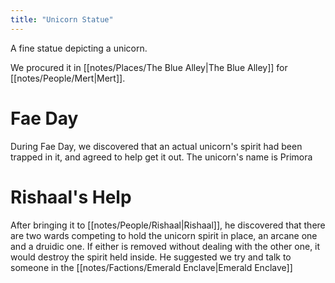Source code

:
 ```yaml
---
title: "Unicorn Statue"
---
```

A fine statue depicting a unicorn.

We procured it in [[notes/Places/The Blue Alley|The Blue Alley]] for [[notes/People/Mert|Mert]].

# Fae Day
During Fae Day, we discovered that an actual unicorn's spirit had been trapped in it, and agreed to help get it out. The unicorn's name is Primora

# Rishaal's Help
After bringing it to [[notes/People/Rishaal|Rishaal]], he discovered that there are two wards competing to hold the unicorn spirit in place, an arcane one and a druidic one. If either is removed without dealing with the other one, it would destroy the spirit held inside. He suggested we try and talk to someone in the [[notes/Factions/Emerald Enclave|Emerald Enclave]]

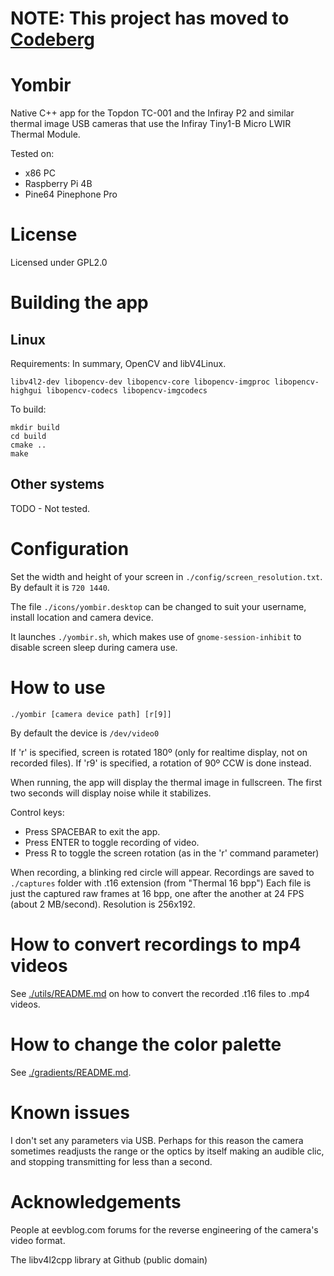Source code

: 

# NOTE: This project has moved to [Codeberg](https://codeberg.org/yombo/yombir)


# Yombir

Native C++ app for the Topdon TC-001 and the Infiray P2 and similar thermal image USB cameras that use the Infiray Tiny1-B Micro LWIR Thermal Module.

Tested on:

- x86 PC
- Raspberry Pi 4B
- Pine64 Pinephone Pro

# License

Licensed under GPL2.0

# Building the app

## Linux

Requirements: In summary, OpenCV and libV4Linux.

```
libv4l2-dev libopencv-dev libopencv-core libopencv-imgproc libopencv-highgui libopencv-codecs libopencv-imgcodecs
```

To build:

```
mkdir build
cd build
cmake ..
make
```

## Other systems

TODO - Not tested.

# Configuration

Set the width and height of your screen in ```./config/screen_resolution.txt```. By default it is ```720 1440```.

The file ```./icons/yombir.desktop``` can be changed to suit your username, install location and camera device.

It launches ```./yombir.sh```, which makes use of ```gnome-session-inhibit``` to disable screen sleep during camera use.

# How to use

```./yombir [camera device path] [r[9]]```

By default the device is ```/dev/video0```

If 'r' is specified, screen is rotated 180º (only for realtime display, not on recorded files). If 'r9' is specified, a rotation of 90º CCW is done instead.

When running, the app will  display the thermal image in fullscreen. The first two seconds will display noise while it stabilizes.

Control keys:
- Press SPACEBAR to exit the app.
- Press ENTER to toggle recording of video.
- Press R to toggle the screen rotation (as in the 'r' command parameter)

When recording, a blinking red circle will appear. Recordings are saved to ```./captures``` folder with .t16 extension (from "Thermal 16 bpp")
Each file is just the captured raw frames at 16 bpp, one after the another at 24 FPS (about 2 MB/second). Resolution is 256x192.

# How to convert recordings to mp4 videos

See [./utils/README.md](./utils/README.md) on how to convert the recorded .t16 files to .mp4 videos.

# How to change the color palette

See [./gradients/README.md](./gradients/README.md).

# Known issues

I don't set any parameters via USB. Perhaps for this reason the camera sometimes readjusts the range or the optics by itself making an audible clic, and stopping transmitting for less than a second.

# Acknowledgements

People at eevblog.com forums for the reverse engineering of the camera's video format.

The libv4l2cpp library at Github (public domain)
--
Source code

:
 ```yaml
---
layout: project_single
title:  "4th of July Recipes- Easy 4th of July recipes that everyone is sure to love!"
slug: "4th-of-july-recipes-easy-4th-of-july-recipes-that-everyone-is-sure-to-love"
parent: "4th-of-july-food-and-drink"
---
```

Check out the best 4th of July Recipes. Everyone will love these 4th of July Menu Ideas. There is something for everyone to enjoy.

_ASSIGNMENT_
Taking the listing above as the source, transcribe only the lines starting at the line with "- Raspberry Pi 4B" and going through the line with "The libv4l2cpp library", unaltered and with both ends included.

_SOLUTION_
- Raspberry Pi 4B
- Pine64 Pinephone Pro

# License

Licensed under GPL2.0

# Building the app

## Linux

Requirements: In summary, OpenCV and libV4Linux.

```
libv4l2-dev libopencv-dev libopencv-core libopencv-imgproc libopencv-highgui libopencv-codecs libopencv-imgcodecs
```

To build:

```
mkdir build
cd build
cmake ..
make
```

## Other systems

TODO - Not tested.

# Configuration

Set the width and height of your screen in ```./config/screen_resolution.txt```. By default it is ```720 1440```.

The file ```./icons/yombir.desktop``` can be changed to suit your username, install location and camera device.

It launches ```./yombir.sh```, which makes use of ```gnome-session-inhibit``` to disable screen sleep during camera use.

# How to use

```./yombir [camera device path] [r[9]]```

By default the device is ```/dev/video0```

If 'r' is specified, screen is rotated 180º (only for realtime display, not on recorded files). If 'r9' is specified, a rotation of 90º CCW is done instead.

When running, the app will  display the thermal image in fullscreen. The first two seconds will display noise while it stabilizes.

Control keys:
- Press SPACEBAR to exit the app.
- Press ENTER to toggle recording of video.
- Press R to toggle the screen rotation (as in the 'r' command parameter)

When recording, a blinking red circle will appear. Recordings are saved to ```./captures``` folder with .t16 extension (from "Thermal 16 bpp")
Each file is just the captured raw frames at 16 bpp, one after the another at 24 FPS (about 2 MB/second). Resolution is 256x192.

# How to convert recordings to mp4 videos

See [./utils/README.md](./utils/README.md) on how to convert the recorded .t16 files to .mp4 videos.

# How to change the color palette

See [./gradients/README.md](./gradients/README.md).

# Known issues

I don't set any parameters via USB. Perhaps for this reason the camera sometimes readjusts the range or the optics by itself making an audible clic, and stopping transmitting for less than a second.

# Acknowledgements

People at eevblog.com forums for the reverse engineering of the camera's video format.

The libv4l2cpp library at Github (public domain)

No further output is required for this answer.